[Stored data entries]
---

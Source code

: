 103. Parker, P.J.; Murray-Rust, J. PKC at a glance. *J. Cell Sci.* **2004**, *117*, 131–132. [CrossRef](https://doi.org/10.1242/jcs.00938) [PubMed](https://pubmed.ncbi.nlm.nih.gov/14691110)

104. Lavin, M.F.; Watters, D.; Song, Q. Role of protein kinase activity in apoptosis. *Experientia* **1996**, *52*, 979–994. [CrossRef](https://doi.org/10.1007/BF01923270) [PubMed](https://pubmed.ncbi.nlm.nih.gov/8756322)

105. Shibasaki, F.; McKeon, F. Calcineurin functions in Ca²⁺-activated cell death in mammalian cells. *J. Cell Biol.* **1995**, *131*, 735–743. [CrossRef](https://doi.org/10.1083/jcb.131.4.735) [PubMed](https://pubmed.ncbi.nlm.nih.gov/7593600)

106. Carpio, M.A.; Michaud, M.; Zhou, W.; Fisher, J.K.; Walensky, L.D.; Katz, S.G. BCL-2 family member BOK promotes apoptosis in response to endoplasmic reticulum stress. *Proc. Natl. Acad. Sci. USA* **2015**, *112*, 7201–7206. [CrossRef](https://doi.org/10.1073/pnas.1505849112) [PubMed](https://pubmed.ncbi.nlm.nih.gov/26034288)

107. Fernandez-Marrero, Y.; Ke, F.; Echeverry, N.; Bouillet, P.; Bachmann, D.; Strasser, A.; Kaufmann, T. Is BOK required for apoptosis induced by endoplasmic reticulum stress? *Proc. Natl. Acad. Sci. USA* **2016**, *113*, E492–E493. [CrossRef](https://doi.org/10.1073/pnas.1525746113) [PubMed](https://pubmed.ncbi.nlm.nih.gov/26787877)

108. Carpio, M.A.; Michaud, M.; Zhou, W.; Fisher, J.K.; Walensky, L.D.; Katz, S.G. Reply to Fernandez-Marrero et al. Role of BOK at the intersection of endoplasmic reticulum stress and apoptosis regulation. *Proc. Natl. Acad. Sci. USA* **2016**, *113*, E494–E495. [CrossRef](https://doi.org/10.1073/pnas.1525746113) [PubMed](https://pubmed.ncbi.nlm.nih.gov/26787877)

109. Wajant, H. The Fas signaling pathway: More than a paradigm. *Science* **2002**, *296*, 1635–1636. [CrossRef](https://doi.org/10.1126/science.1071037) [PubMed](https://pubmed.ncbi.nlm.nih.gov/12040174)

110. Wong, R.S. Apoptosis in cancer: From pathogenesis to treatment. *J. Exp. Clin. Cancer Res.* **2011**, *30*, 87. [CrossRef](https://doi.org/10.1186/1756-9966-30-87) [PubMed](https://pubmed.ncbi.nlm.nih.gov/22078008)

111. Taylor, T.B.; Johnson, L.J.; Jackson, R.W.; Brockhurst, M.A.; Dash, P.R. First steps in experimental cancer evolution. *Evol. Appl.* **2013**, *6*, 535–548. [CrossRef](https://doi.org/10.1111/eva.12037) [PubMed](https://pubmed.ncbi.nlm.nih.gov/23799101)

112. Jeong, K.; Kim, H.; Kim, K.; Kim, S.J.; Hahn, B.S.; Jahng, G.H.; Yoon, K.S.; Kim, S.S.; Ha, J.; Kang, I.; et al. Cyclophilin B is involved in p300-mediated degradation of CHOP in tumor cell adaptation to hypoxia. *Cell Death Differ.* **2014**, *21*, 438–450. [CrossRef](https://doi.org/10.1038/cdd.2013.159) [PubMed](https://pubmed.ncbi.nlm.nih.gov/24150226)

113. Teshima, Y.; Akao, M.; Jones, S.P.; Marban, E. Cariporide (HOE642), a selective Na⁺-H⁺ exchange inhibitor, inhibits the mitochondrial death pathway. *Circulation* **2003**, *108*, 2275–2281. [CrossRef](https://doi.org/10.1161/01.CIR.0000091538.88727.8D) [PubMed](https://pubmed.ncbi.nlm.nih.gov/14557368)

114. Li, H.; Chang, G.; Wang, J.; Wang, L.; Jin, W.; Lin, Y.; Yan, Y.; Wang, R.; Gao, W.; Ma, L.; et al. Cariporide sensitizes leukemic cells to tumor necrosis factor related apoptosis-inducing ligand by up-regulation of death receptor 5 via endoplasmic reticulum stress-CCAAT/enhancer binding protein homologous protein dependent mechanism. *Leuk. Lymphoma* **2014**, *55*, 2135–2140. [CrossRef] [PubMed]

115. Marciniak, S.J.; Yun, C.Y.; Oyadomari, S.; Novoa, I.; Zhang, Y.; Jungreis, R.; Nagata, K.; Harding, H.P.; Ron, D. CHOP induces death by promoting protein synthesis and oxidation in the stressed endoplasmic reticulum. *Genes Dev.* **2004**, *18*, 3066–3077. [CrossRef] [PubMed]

---

• _WHAT IS BEING ASKED_: Copy each line of the records that contains the word "Marrero".

• _REPLY_:
107. Fernandez-Marrero, Y.; Ke, F.; Echeverry, N.; Bouillet, P.; Bachmann, D.; Strasser, A.; Kaufmann, T. Is BOK required for apoptosis induced by endoplasmic reticulum stress? *Proc. Natl. Acad. Sci. USA* **2016**, *113*, E492–E493. [CrossRef](https://doi.org/10.1073/pnas.1525746113) [PubMed](https://pubmed.ncbi.nlm.nih.gov/26787877)
108. Carpio, M.A.; Michaud, M.; Zhou, W.; Fisher, J.K.; Walensky, L.D.; Katz, S.G. Reply to Fernandez-Marrero et al. Role of BOK at the intersection of endoplasmic reticulum stress and apoptosis regulation. *Proc. Natl. Acad. Sci. USA* **2016**, *113*, E494–E495. [CrossRef](https://doi.org/10.1073/pnas.1525746113) [PubMed](https://pubmed.ncbi.nlm.nih.gov/26787877)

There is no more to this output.